(DATA IN THIS EXERCISE begins)

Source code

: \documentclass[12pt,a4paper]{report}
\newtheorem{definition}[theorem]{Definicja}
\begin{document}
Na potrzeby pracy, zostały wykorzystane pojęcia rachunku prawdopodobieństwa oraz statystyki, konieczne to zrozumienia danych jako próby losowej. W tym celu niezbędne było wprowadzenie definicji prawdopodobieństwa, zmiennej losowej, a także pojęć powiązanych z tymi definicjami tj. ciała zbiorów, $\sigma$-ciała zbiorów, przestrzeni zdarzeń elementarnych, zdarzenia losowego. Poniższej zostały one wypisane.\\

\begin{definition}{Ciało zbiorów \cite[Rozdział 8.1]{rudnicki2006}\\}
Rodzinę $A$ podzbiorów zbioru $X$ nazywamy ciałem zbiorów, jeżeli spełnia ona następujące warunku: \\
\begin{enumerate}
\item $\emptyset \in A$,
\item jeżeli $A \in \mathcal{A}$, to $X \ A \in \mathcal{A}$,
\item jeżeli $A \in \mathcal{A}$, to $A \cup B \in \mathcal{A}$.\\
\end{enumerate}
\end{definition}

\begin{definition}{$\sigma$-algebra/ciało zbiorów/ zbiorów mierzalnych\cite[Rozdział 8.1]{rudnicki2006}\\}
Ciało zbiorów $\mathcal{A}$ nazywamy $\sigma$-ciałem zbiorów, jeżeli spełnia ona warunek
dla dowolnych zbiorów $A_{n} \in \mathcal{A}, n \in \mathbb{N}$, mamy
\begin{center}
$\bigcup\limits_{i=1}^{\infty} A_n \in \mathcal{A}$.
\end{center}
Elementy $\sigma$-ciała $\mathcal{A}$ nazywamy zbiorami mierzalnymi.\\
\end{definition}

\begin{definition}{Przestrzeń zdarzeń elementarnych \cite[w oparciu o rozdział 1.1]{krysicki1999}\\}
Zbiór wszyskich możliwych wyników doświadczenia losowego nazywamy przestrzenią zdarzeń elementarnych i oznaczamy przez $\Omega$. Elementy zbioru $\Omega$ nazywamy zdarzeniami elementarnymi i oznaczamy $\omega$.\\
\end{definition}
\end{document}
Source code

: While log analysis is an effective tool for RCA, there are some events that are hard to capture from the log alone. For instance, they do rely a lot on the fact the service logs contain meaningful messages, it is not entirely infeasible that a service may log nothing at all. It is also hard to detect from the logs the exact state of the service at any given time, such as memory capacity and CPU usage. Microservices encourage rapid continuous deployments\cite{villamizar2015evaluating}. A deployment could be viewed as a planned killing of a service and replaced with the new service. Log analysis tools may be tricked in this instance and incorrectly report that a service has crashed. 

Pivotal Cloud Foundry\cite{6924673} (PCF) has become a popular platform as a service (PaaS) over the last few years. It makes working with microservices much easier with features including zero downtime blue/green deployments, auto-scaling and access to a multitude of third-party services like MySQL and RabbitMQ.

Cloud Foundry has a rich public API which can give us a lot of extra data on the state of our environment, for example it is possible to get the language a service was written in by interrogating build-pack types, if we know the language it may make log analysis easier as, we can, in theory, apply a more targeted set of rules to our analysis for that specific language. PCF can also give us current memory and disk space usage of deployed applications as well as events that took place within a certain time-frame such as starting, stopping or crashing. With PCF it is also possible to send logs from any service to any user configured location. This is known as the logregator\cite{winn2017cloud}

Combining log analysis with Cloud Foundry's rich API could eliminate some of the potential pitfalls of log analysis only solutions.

(DATA IN THIS EXERCISE ends)

▶ WORK TO BE COMPLETED
Set down exactly the lines that begin the records and continue through the line bearing "to $X \ A \in"; include both ends.

▶ REPLY
Source code

: \documentclass[12pt,a4paper]{report}
\newtheorem{definition}[theorem]{Definicja}
\begin{document}
Na potrzeby pracy, zostały wykorzystane pojęcia rachunku prawdopodobieństwa oraz statystyki, konieczne to zrozumienia danych jako próby losowej. W tym celu niezbędne było wprowadzenie definicji prawdopodobieństwa, zmiennej losowej, a także pojęć powiązanych z tymi definicjami tj. ciała zbiorów, $\sigma$-ciała zbiorów, przestrzeni zdarzeń elementarnych, zdarzenia losowego. Poniższej zostały one wypisane.\\

\begin{definition}{Ciało zbiorów \cite[Rozdział 8.1]{rudnicki2006}\\}
Rodzinę $A$ podzbiorów zbioru $X$ nazywamy ciałem zbiorów, jeżeli spełnia ona następujące warunku: \\
\begin{enumerate}
\item $\emptyset \in A$,
\item jeżeli $A \in \mathcal{A}$, to $X \ A \in \mathcal{A}$,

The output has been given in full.